Boussard & Gavaudan confirme son intérêt pour les stratégies basées sur des techniques issues de l’intelligence artificielle. Après son fonds multistratégies BG et son fonds BG AI Long Short Equity US, un fonds actions US, basée sur une technique de «machine learning» du laboratoire français Bramham Gardens, le hedge fund pourrait appliquer cette technique de gestion à une stratégie large cap Europe puis Asie, rapporte L’Agefi Hebdo à paraître ce 26 octobre. Selon l’hebdomadaire, ces créations verront le jour au cours du premier semestre 2018.
Blackstone voit plus grand.
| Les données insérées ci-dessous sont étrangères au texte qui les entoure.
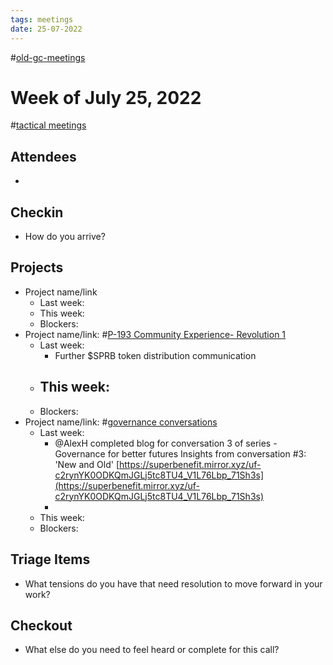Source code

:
 ```yaml
---
tags: meetings
date: 25-07-2022
---
```

#[old-gc-meetings](/notes/general-circle/old-gc-meetings/old-gc-meetings.md) 
# Week of July 25, 2022
#[tactical meetings](/notes/archive/clarity/Tags/tactical%20meetings.md) 

## Attendees
- 

## Checkin
- How do you arrive?


## Projects
- Project name/link
	- Last week:
	- This week:
	- Blockers:
- Project name/link: #[P-193 Community Experience- Revolution 1](P-193%20Community%20Experience-%20Revolution%201) 
	- Last week:
		- Further $SPRB token distribution communication
	- This week:
		- 
	- Blockers:
- Project name/link: #[governance conversations](/notes/archive/clarity/Tags/governance%20conversations.md) 
	- Last week:
		- @AlexH completed blog for conversation 3 of series -Governance for better futures Insights from conversation #3: 'New and Old'  [https://superbenefit.mirror.xyz/uf-c2rynYK0ODKQmJGLj5tc8TU4_V1L76Lbp_71Sh3s](https://superbenefit.mirror.xyz/uf-c2rynYK0ODKQmJGLj5tc8TU4_V1L76Lbp_71Sh3s) 
		- 
	- This week:
	- Blockers:

## Triage Items
- What tensions do you have that need resolution to move forward in your work?

## Checkout
- What else do you need to feel heard or complete for this call?
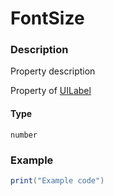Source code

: # FontSize
### Description
Property description

Property of [UILabel](/classes/UILabel/)

#### Type
`number`

### Example
```lua
print("Example code")
```
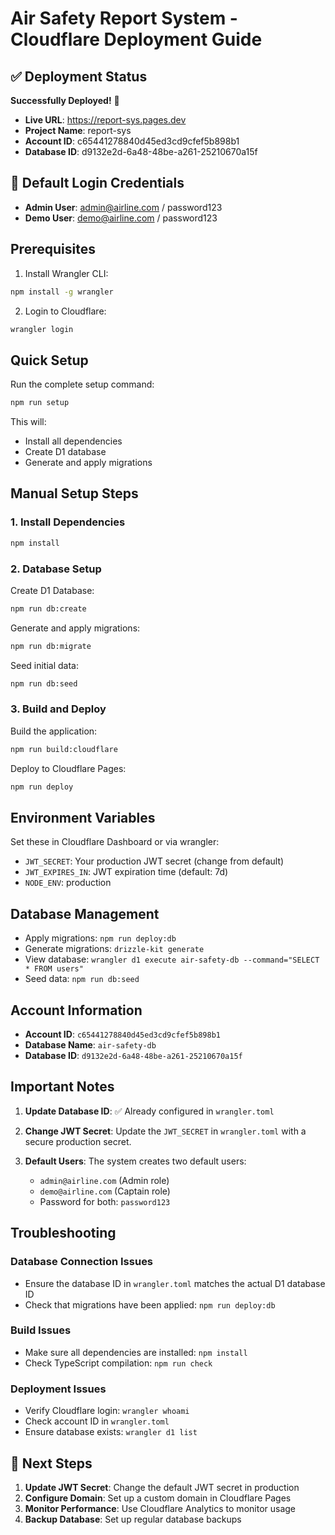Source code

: # Air Safety Report System - Cloudflare Deployment Guide

## ✅ Deployment Status

**Successfully Deployed!** 🎉

- **Live URL**: https://report-sys.pages.dev
- **Project Name**: report-sys
- **Account ID**: c65441278840d45ed3cd9cfef5b898b1
- **Database ID**: d9132e2d-6a48-48be-a261-25210670a15f

## 🔑 Default Login Credentials

- **Admin User**: admin@airline.com / password123
- **Demo User**: demo@airline.com / password123

## Prerequisites

1. Install Wrangler CLI:
```bash
npm install -g wrangler
```

2. Login to Cloudflare:
```bash
wrangler login
```

## Quick Setup

Run the complete setup command:
```bash
npm run setup
```

This will:
- Install all dependencies
- Create D1 database
- Generate and apply migrations

## Manual Setup Steps

### 1. Install Dependencies
```bash
npm install
```

### 2. Database Setup

Create D1 Database:
```bash
npm run db:create
```

Generate and apply migrations:
```bash
npm run db:migrate
```

Seed initial data:
```bash
npm run db:seed
```

### 3. Build and Deploy

Build the application:
```bash
npm run build:cloudflare
```

Deploy to Cloudflare Pages:
```bash
npm run deploy
```

## Environment Variables

Set these in Cloudflare Dashboard or via wrangler:

- `JWT_SECRET`: Your production JWT secret (change from default)
- `JWT_EXPIRES_IN`: JWT expiration time (default: 7d)
- `NODE_ENV`: production

## Database Management

- Apply migrations: `npm run deploy:db`
- Generate migrations: `drizzle-kit generate`
- View database: `wrangler d1 execute air-safety-db --command="SELECT * FROM users"`
- Seed data: `npm run db:seed`

## Account Information

- **Account ID**: `c65441278840d45ed3cd9cfef5b898b1`
- **Database Name**: `air-safety-db`
- **Database ID**: `d9132e2d-6a48-48be-a261-25210670a15f`

## Important Notes

1. **Update Database ID**: ✅ Already configured in `wrangler.toml`

2. **Change JWT Secret**: Update the `JWT_SECRET` in `wrangler.toml` with a secure production secret.

3. **Default Users**: The system creates two default users:
   - `admin@airline.com` (Admin role)
   - `demo@airline.com` (Captain role)
   - Password for both: `password123`

## Troubleshooting

### Database Connection Issues
- Ensure the database ID in `wrangler.toml` matches the actual D1 database ID
- Check that migrations have been applied: `npm run deploy:db`

### Build Issues
- Make sure all dependencies are installed: `npm install`
- Check TypeScript compilation: `npm run check`

### Deployment Issues
- Verify Cloudflare login: `wrangler whoami`
- Check account ID in `wrangler.toml`
- Ensure database exists: `wrangler d1 list`

## 🚀 Next Steps

1. **Update JWT Secret**: Change the default JWT secret in production
2. **Configure Domain**: Set up a custom domain in Cloudflare Pages
3. **Monitor Performance**: Use Cloudflare Analytics to monitor usage
4. **Backup Database**: Set up regular database backups
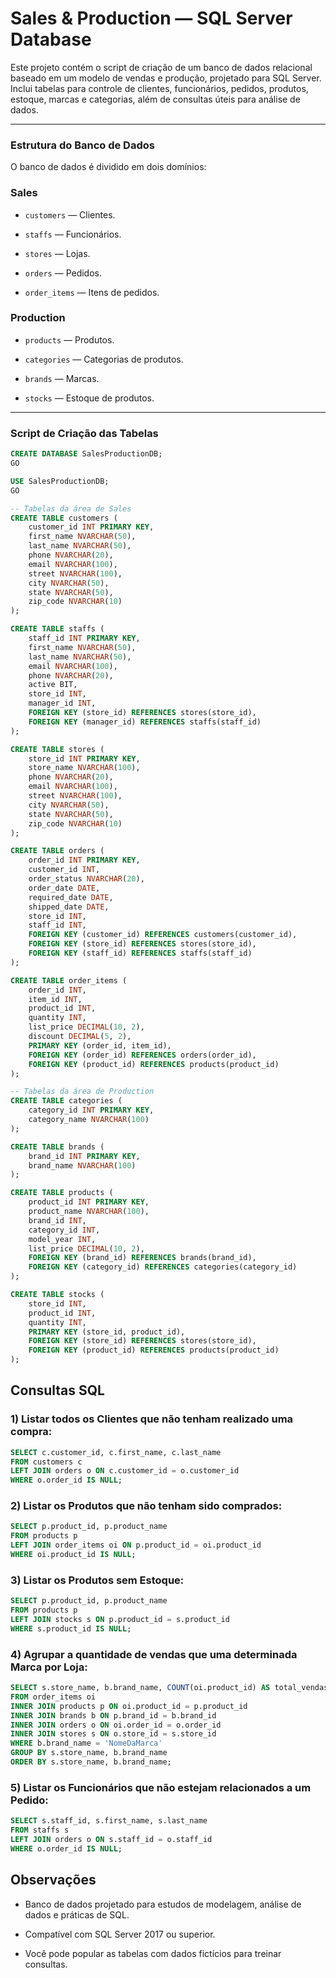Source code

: # Sales & Production — SQL Server Database

Este projeto contém o script de criação de um banco de dados relacional baseado em um modelo de vendas e produção, projetado para SQL Server. Inclui tabelas para controle de clientes, funcionários, pedidos, produtos, estoque, marcas e categorias, além de consultas úteis para análise de dados.

---


### Estrutura do Banco de Dados

O banco de dados é dividido em dois domínios:

### Sales
- `customers` — Clientes.

- `staffs` — Funcionários.

- `stores` — Lojas.

- `orders` — Pedidos.

- `order_items` — Itens de pedidos.

### Production

- `products` — Produtos.

- `categories` — Categorias de produtos.

- `brands` — Marcas.

- `stocks` — Estoque de produtos.

---

### Script de Criação das Tabelas

```sql
CREATE DATABASE SalesProductionDB;
GO

USE SalesProductionDB;
GO

-- Tabelas da área de Sales
CREATE TABLE customers (
    customer_id INT PRIMARY KEY,
    first_name NVARCHAR(50),
    last_name NVARCHAR(50),
    phone NVARCHAR(20),
    email NVARCHAR(100),
    street NVARCHAR(100),
    city NVARCHAR(50),
    state NVARCHAR(50),
    zip_code NVARCHAR(10)
);

CREATE TABLE staffs (
    staff_id INT PRIMARY KEY,
    first_name NVARCHAR(50),
    last_name NVARCHAR(50),
    email NVARCHAR(100),
    phone NVARCHAR(20),
    active BIT,
    store_id INT,
    manager_id INT,
    FOREIGN KEY (store_id) REFERENCES stores(store_id),
    FOREIGN KEY (manager_id) REFERENCES staffs(staff_id)
);

CREATE TABLE stores (
    store_id INT PRIMARY KEY,
    store_name NVARCHAR(100),
    phone NVARCHAR(20),
    email NVARCHAR(100),
    street NVARCHAR(100),
    city NVARCHAR(50),
    state NVARCHAR(50),
    zip_code NVARCHAR(10)
);

CREATE TABLE orders (
    order_id INT PRIMARY KEY,
    customer_id INT,
    order_status NVARCHAR(20),
    order_date DATE,
    required_date DATE,
    shipped_date DATE,
    store_id INT,
    staff_id INT,
    FOREIGN KEY (customer_id) REFERENCES customers(customer_id),
    FOREIGN KEY (store_id) REFERENCES stores(store_id),
    FOREIGN KEY (staff_id) REFERENCES staffs(staff_id)
);

CREATE TABLE order_items (
    order_id INT,
    item_id INT,
    product_id INT,
    quantity INT,
    list_price DECIMAL(10, 2),
    discount DECIMAL(5, 2),
    PRIMARY KEY (order_id, item_id),
    FOREIGN KEY (order_id) REFERENCES orders(order_id),
    FOREIGN KEY (product_id) REFERENCES products(product_id)
);

-- Tabelas da área de Production
CREATE TABLE categories (
    category_id INT PRIMARY KEY,
    category_name NVARCHAR(100)
);

CREATE TABLE brands (
    brand_id INT PRIMARY KEY,
    brand_name NVARCHAR(100)
);

CREATE TABLE products (
    product_id INT PRIMARY KEY,
    product_name NVARCHAR(100),
    brand_id INT,
    category_id INT,
    model_year INT,
    list_price DECIMAL(10, 2),
    FOREIGN KEY (brand_id) REFERENCES brands(brand_id),
    FOREIGN KEY (category_id) REFERENCES categories(category_id)
);

CREATE TABLE stocks (
    store_id INT,
    product_id INT,
    quantity INT,
    PRIMARY KEY (store_id, product_id),
    FOREIGN KEY (store_id) REFERENCES stores(store_id),
    FOREIGN KEY (product_id) REFERENCES products(product_id)
);
```

  
<!-- Espaço adicionado para organização e clareza -->
## Consultas SQL

### 1) Listar todos os Clientes que não tenham realizado uma compra:
```sql
SELECT c.customer_id, c.first_name, c.last_name
FROM customers c
LEFT JOIN orders o ON c.customer_id = o.customer_id
WHERE o.order_id IS NULL;
```



### 2) Listar os Produtos que não tenham sido comprados:

```sql
SELECT p.product_id, p.product_name
FROM products p
LEFT JOIN order_items oi ON p.product_id = oi.product_id
WHERE oi.product_id IS NULL;
```

### 3) Listar os Produtos sem Estoque:

```sql
SELECT p.product_id, p.product_name
FROM products p
LEFT JOIN stocks s ON p.product_id = s.product_id
WHERE s.product_id IS NULL;
```

### 4) Agrupar a quantidade de vendas que uma determinada Marca por Loja:

```sql
SELECT s.store_name, b.brand_name, COUNT(oi.product_id) AS total_vendas
FROM order_items oi
INNER JOIN products p ON oi.product_id = p.product_id
INNER JOIN brands b ON p.brand_id = b.brand_id
INNER JOIN orders o ON oi.order_id = o.order_id
INNER JOIN stores s ON o.store_id = s.store_id
WHERE b.brand_name = 'NomeDaMarca'
GROUP BY s.store_name, b.brand_name
ORDER BY s.store_name, b.brand_name;
```

### 5) Listar os Funcionários que não estejam relacionados a um Pedido:

```sql
SELECT s.staff_id, s.first_name, s.last_name
FROM staffs s
LEFT JOIN orders o ON s.staff_id = o.staff_id
WHERE o.order_id IS NULL;
```


## Observações
- Banco de dados projetado para estudos de modelagem, análise de dados e práticas de SQL.

- Compatível com SQL Server 2017 ou superior.

- Você pode popular as tabelas com dados fictícios para treinar consultas.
Dans le cadre d’un entretien accordé à Bloomberg TV, Steve Schwarzman, le patron de la société de gestion alternative, a indiqué que son groupe pourrait doubler ses actifs sous gestion pour les porter à 800 milliards de dollars au cours des cinq prochaines années en se développant dans de nouveaux secteurs d’investissement. « Nous avons des objectifs internes, des projets, des ambitions pour doubler de taille, ce qui nous porterait à 800 milliards de dollars », a ainsi annoncé le co-fondateur de Blackstone. Interrogé sur le fait de savoir si sa société pourrait atteindre les 1.000 milliards de dollars d’encours, il a simplement indiqué : « c’est possible ». De fait, Blackstone a déjà plus que doublé le volume de ses actifs depuis mi-2012 pour atteindre 387 milliards de dollars à fin septembre 2017. Les actifs sous gestion de Blackstone ont progressé de 4,4 % au troisième trimestre 2017, soit sa plus forte croissance d’un trimestre sur l’autre depuis le début de l’année 2015. Steve Schwarzman a indiqué à Bloomberg TV s’attendre à ce que les actifs sous gestion de sa société continuent de croître au quatrième trimestre.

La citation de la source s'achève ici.